I added five new videos to my Roam course this week. One video about filtering to expand on the basic functions, and then four videos related to Personal Knowledge Management in Roam. Sorry to anyone who had trouble with the checkout link last week, it's fixed now!

I also uploaded my notes on "High Output Management" by Andy Grove to the Brain. It's one of the best books on management and corporate leadership I've read, I wish I had pulled out my notes sooner.
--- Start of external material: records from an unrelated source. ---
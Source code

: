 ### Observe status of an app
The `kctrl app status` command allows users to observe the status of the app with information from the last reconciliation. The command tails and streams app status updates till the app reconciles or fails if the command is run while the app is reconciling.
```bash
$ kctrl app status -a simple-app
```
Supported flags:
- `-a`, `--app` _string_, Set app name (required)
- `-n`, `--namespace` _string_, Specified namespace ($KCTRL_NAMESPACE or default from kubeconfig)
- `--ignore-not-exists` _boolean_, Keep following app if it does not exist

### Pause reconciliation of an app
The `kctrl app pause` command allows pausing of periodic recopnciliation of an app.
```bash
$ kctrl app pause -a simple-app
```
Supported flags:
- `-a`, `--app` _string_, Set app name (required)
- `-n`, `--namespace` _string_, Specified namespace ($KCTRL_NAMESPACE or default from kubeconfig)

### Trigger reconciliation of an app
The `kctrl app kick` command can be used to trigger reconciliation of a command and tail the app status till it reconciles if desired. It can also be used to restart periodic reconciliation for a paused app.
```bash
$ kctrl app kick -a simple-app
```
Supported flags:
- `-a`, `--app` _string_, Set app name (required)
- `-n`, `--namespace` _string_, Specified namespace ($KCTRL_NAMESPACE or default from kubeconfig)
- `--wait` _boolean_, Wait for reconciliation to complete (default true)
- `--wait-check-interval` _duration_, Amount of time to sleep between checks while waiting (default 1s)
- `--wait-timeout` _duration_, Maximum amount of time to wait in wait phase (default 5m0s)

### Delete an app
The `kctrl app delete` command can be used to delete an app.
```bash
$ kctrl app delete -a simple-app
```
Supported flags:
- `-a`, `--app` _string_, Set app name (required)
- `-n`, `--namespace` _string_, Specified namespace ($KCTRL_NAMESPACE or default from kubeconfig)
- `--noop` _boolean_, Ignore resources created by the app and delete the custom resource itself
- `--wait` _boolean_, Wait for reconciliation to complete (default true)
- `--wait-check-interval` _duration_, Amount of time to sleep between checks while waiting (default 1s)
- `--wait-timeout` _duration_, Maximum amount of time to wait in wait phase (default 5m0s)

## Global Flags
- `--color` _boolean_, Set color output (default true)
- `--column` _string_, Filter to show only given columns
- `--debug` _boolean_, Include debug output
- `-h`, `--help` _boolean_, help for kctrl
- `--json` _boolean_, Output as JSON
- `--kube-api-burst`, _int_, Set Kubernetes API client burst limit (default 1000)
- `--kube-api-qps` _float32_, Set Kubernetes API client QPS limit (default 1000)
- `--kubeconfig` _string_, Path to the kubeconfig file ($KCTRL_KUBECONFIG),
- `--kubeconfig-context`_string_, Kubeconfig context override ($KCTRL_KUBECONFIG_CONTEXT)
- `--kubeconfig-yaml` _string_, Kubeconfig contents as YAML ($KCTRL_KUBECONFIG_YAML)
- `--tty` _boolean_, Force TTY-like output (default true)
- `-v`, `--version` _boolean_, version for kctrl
And on the Growth Machine blog, we published a guest post by Danavir Sarria on how he helped double Cup & Leaf's email revenue in 30 days.

The World of Sponsors

This Medley is brought to you again by Clearscope! One great thing about it I haven't mentioned is the Google Docs integration. If you write your articles in Google Docs like 99% of content creators I know, you can optimize it for SEO right in the doc without ever having to leave. It's perfect for optimizing as you go, and not getting your formatting messed up by constantly copy & pasting.

The World of Finance

🏦 I read this piece from Josh Kaufman about the "Permanent Portfolio Investing Guide." The permanent portfolio idea is really interesting to me since it's such a simple, and seemingly effective, mix. Two questions I had reading it: if you're long-bitcoin, how does that factor into the mix. And why doesn't Wealthfront, which is what I use now, allow for custom allocations like this?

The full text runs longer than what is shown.